Published August 13, 2017 by rochellewisoff

This week Pegman takes us to Pena, Portugal.

Feel free to stroll around the area using the Google street view and grab any picture you choose to include in your post. Note that there is both streetview and photospheres at this location.

To enjoy stories inspired by the What Pegman Saw prompt or to submit your own 150-word story, visit the inLinkz button:

For guidelines and rules for the What Pegman Saw weekly writing prompt, visit the home page.

Thanks to J Hardy Carroll and K Rawson for hosting this unique challenge and for giving me an extra 50 words to play with each week. 

This week I brought back one that I posted three years ago in Friday Fictioneers and added 50 words to it. I enjoyed the rewrite, I hope you enjoy the reread. 😉 

Genre: Historical Fiction

Word Count: 150

THE JUMPING FLEA

            “Better to harvest the sugarcane fields in Hawaii than starve in Madeira,” João Fernandes told his reluctant wife. “You’ll see, we will have a better life there.”

            “Portugal is home. Português is the only language we speak.”

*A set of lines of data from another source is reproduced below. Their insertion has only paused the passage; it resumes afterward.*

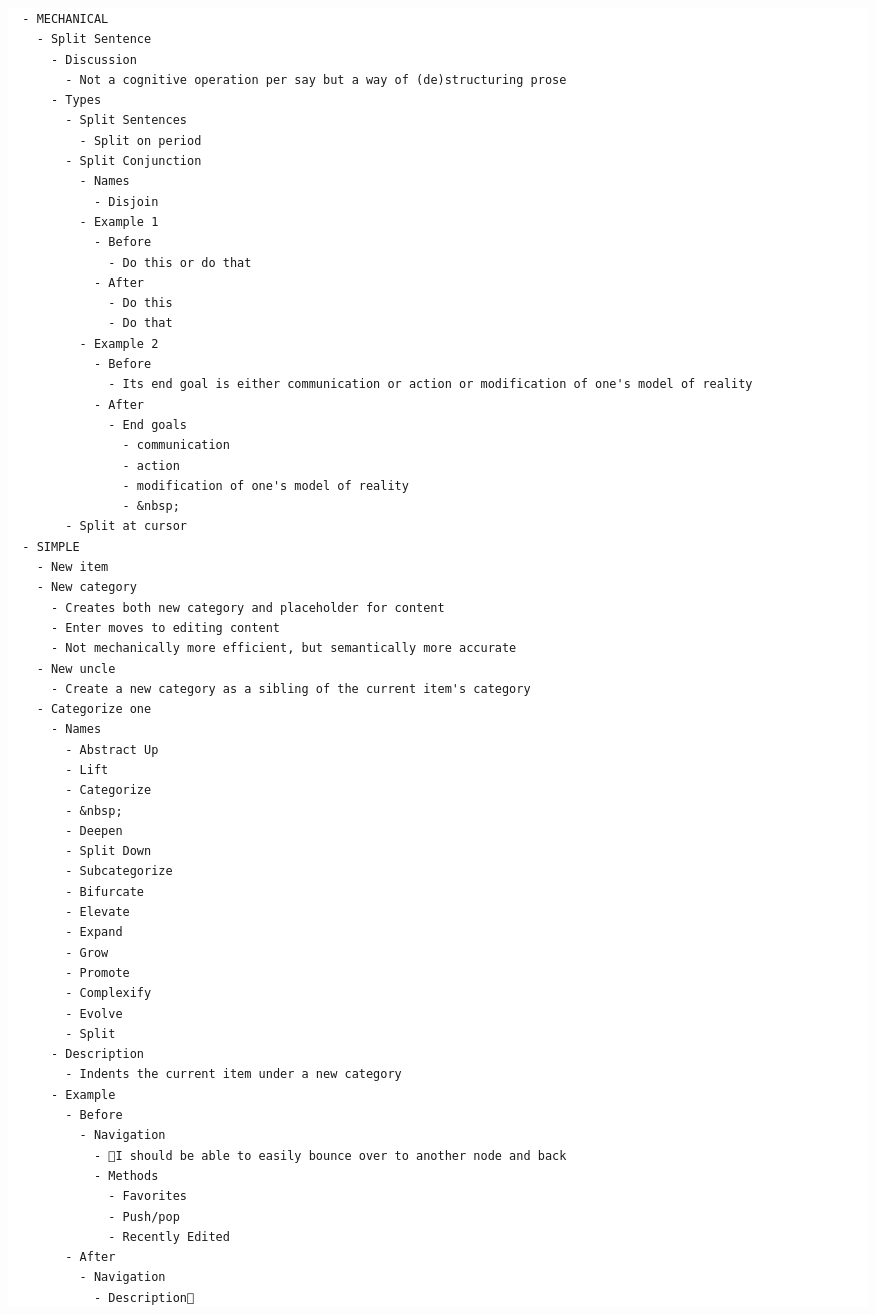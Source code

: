       - MECHANICAL
        - Split Sentence
          - Discussion
            - Not a cognitive operation per say but a way of (de)structuring prose
          - Types
            - Split Sentences
              - Split on period
            - Split Conjunction
              - Names
                - Disjoin
              - Example 1
                - Before
                  - Do this or do that
                - After
                  - Do this
                  - Do that
              - Example 2
                - Before
                  - Its end goal is either communication or action or modification of one's model of reality
                - After
                  - End goals
                    - communication
                    - action
                    - modification of one's model of reality
                    - &nbsp;
            - Split at cursor
      - SIMPLE
        - New item
        - New category
          - Creates both new category and placeholder for content
          - Enter moves to editing content
          - Not mechanically more efficient, but semantically more accurate
        - New uncle
          - Create a new category as a sibling of the current item's category
        - Categorize one
          - Names
            - Abstract Up
            - Lift
            - Categorize
            - &nbsp;
            - Deepen
            - Split Down
            - Subcategorize
            - Bifurcate
            - Elevate
            - Expand
            - Grow
            - Promote
            - Complexify
            - Evolve
            - Split
          - Description
            - Indents the current item under a new category
          - Example
            - Before
              - Navigation
                - 🥕I should be able to easily bounce over to another node and back
                - Methods
                  - Favorites
                  - Push/pop
                  - Recently Edited
            - After
              - Navigation
                - Description🥕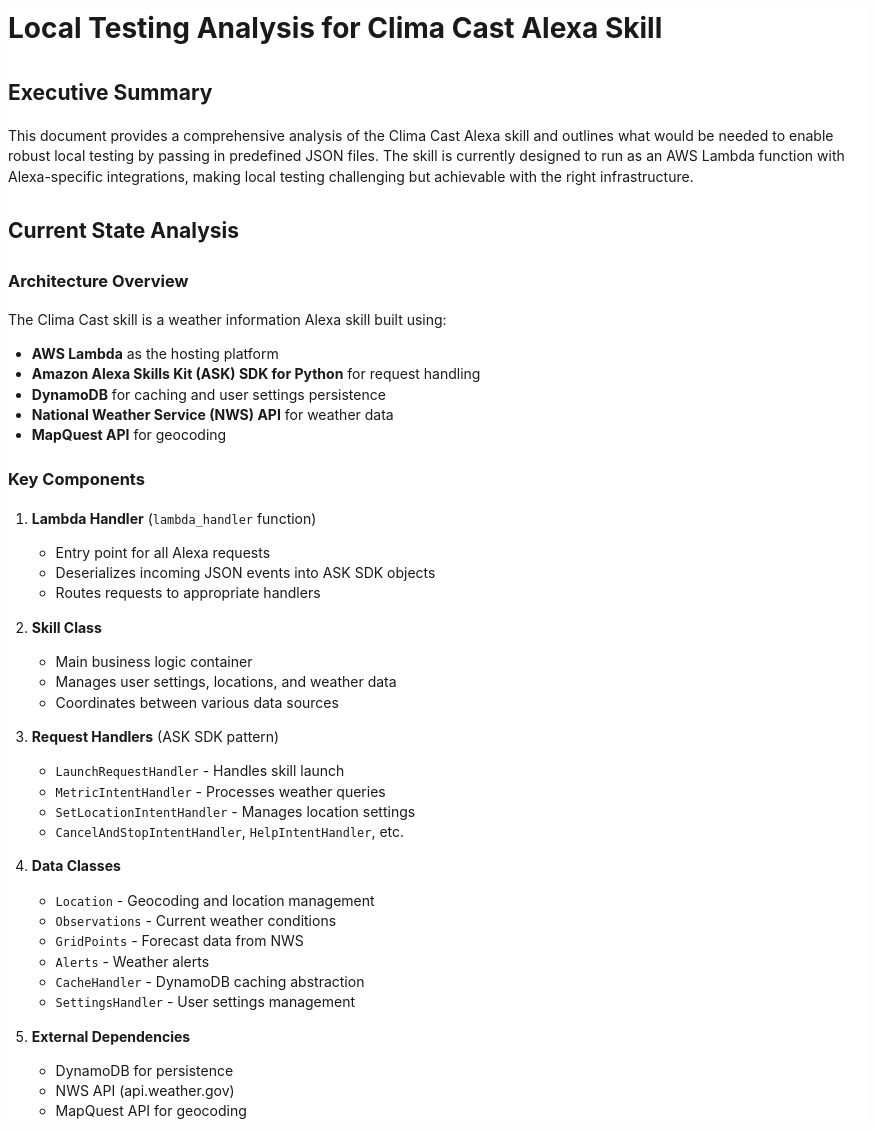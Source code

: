 # Local Testing Analysis for Clima Cast Alexa Skill

## Executive Summary

This document provides a comprehensive analysis of the Clima Cast Alexa skill and outlines what would be needed to enable robust local testing by passing in predefined JSON files. The skill is currently designed to run as an AWS Lambda function with Alexa-specific integrations, making local testing challenging but achievable with the right infrastructure.

## Current State Analysis

### Architecture Overview

The Clima Cast skill is a weather information Alexa skill built using:
- **AWS Lambda** as the hosting platform
- **Amazon Alexa Skills Kit (ASK) SDK for Python** for request handling
- **DynamoDB** for caching and user settings persistence
- **National Weather Service (NWS) API** for weather data
- **MapQuest API** for geocoding

### Key Components

1. **Lambda Handler** (`lambda_handler` function)
   - Entry point for all Alexa requests
   - Deserializes incoming JSON events into ASK SDK objects
   - Routes requests to appropriate handlers

2. **Skill Class**
   - Main business logic container
   - Manages user settings, locations, and weather data
   - Coordinates between various data sources

3. **Request Handlers** (ASK SDK pattern)
   - `LaunchRequestHandler` - Handles skill launch
   - `MetricIntentHandler` - Processes weather queries
   - `SetLocationIntentHandler` - Manages location settings
   - `CancelAndStopIntentHandler`, `HelpIntentHandler`, etc.

4. **Data Classes**
   - `Location` - Geocoding and location management
   - `Observations` - Current weather conditions
   - `GridPoints` - Forecast data from NWS
   - `Alerts` - Weather alerts
   - `CacheHandler` - DynamoDB caching abstraction
   - `SettingsHandler` - User settings management

5. **External Dependencies**
   - DynamoDB for persistence
   - NWS API (api.weather.gov)
   - MapQuest API for geocoding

            “We’ll build a new home and learn a new language.”           

            During the monotonous, sometimes perilous, four months at sea she spent most of her time retching over the side of the ship.  He, on the other hand, entertained his fellow immigrants on the braguinha.

____

            Enamored with the new music form and João’s lively style, the Hawaiians treated him and his little guitar like royalty. Even Queen Lili’uokalani requested private evening concerts.

            One lonely night, homesick for her mountains, Senhora Fernandes waited up for him.

            At long last, he burst through the door. “Behold the queen’s favorite musician!”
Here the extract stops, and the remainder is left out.